• [PROBLEM STATEMENT] Every line of the records below should be restated exactly.
=== Begin Enclosure ===
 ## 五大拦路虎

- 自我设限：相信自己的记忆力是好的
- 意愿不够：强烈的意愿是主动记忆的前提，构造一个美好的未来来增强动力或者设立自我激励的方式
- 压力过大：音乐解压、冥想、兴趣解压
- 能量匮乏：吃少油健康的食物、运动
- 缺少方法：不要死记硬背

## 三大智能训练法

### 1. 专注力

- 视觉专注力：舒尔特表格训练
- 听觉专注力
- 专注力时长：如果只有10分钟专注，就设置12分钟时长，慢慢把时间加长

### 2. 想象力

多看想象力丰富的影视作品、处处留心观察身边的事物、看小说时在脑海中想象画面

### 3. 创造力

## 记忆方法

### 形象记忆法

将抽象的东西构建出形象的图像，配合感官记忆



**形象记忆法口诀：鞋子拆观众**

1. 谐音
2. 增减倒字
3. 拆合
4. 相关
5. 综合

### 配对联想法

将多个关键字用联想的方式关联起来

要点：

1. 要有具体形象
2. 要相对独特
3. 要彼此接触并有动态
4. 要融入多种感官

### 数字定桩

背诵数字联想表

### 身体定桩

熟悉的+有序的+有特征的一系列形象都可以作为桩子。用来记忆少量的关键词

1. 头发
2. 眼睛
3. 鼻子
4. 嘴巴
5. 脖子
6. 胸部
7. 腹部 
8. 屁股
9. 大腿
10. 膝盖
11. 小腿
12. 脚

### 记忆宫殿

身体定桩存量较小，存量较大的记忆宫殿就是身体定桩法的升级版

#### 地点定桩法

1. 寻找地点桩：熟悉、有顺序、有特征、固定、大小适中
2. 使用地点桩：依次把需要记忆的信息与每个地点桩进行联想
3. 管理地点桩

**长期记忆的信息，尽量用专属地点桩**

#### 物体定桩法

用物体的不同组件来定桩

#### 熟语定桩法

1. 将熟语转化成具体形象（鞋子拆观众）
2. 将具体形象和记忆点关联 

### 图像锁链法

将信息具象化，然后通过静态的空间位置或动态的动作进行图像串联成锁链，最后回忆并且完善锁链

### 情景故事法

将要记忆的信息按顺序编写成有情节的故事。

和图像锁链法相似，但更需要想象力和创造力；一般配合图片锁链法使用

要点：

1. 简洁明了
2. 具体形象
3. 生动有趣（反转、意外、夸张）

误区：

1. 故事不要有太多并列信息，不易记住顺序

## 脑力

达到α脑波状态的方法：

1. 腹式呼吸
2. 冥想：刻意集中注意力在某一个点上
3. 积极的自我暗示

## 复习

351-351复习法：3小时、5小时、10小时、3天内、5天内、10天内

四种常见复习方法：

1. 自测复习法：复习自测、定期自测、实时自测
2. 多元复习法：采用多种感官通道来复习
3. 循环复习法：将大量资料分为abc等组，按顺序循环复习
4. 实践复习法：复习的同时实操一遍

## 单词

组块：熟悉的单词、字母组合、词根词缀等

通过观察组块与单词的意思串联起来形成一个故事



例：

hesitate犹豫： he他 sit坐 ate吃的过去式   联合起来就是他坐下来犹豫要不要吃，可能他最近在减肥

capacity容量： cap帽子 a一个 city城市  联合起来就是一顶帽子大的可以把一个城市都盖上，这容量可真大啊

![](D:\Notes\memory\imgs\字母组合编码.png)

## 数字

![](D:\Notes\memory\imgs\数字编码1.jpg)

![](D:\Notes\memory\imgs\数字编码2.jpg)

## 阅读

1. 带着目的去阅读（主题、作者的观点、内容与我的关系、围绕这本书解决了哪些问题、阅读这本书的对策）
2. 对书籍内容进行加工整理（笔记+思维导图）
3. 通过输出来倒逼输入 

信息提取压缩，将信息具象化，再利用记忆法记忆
=== End Enclosure ===
• [RESPONSE TO THIS TASK]
 ## 五大拦路虎

- 自我设限：相信自己的记忆力是好的
- 意愿不够：强烈的意愿是主动记忆的前提，构造一个美好的未来来增强动力或者设立自我激励的方式
- 压力过大：音乐解压、冥想、兴趣解压
- 能量匮乏：吃少油健康的食物、运动
- 缺少方法：不要死记硬背

## 三大智能训练法

### 1. 专注力

- 视觉专注力：舒尔特表格训练
- 听觉专注力
- 专注力时长：如果只有10分钟专注，就设置12分钟时长，慢慢把时间加长

### 2. 想象力

多看想象力丰富的影视作品、处处留心观察身边的事物、看小说时在脑海中想象画面

### 3. 创造力

## 记忆方法

### 形象记忆法

将抽象的东西构建出形象的图像，配合感官记忆



**形象记忆法口诀：鞋子拆观众**

1. 谐音
2. 增减倒字
3. 拆合
4. 相关
5. 综合

### 配对联想法

将多个关键字用联想的方式关联起来

要点：

1. 要有具体形象
2. 要相对独特
3. 要彼此接触并有动态
4. 要融入多种感官

### 数字定桩

背诵数字联想表

### 身体定桩

熟悉的+有序的+有特征的一系列形象都可以作为桩子。用来记忆少量的关键词

1. 头发
2. 眼睛
3. 鼻子
4. 嘴巴
5. 脖子
6. 胸部
7. 腹部 
8. 屁股
9. 大腿
10. 膝盖
11. 小腿
12. 脚

### 记忆宫殿

身体定桩存量较小，存量较大的记忆宫殿就是身体定桩法的升级版

#### 地点定桩法

1. 寻找地点桩：熟悉、有顺序、有特征、固定、大小适中
2. 使用地点桩：依次把需要记忆的信息与每个地点桩进行联想
3. 管理地点桩

**长期记忆的信息，尽量用专属地点桩**

#### 物体定桩法

用物体的不同组件来定桩

#### 熟语定桩法

1. 将熟语转化成具体形象（鞋子拆观众）
2. 将具体形象和记忆点关联 

### 图像锁链法

将信息具象化，然后通过静态的空间位置或动态的动作进行图像串联成锁链，最后回忆并且完善锁链

### 情景故事法

将要记忆的信息按顺序编写成有情节的故事。

和图像锁链法相似，但更需要想象力和创造力；一般配合图片锁链法使用

要点：

1. 简洁明了
2. 具体形象
3. 生动有趣（反转、意外、夸张）

误区：

1. 故事不要有太多并列信息，不易记住顺序

## 脑力

达到α脑波状态的方法：

1. 腹式呼吸
2. 冥想：刻意集中注意力在某一个点上
3. 积极的自我暗示

## 复习

351-351复习法：3小时、5小时、10小时、3天内、5天内、10天内

四种常见复习方法：

1. 自测复习法：复习自测、定期自测、实时自测
2. 多元复习法：采用多种感官通道来复习
3. 循环复习法：将大量资料分为abc等组，按顺序循环复习
4. 实践复习法：复习的同时实操一遍

## 单词

组块：熟悉的单词、字母组合、词根词缀等

通过观察组块与单词的意思串联起来形成一个故事



例：

hesitate犹豫： he他 sit坐 ate吃的过去式   联合起来就是他坐下来犹豫要不要吃，可能他最近在减肥

capacity容量： cap帽子 a一个 city城市  联合起来就是一顶帽子大的可以把一个城市都盖上，这容量可真大啊

![](D:\Notes\memory\imgs\字母组合编码.png)

## 数字

![](D:\Notes\memory\imgs\数字编码1.jpg)

![](D:\Notes\memory\imgs\数字编码2.jpg)

## 阅读

1. 带着目的去阅读（主题、作者的观点、内容与我的关系、围绕这本书解决了哪些问题、阅读这本书的对策）
2. 对书籍内容进行加工整理（笔记+思维导图）
3. 通过输出来倒逼输入 

信息提取压缩，将信息具象化，再利用记忆法记忆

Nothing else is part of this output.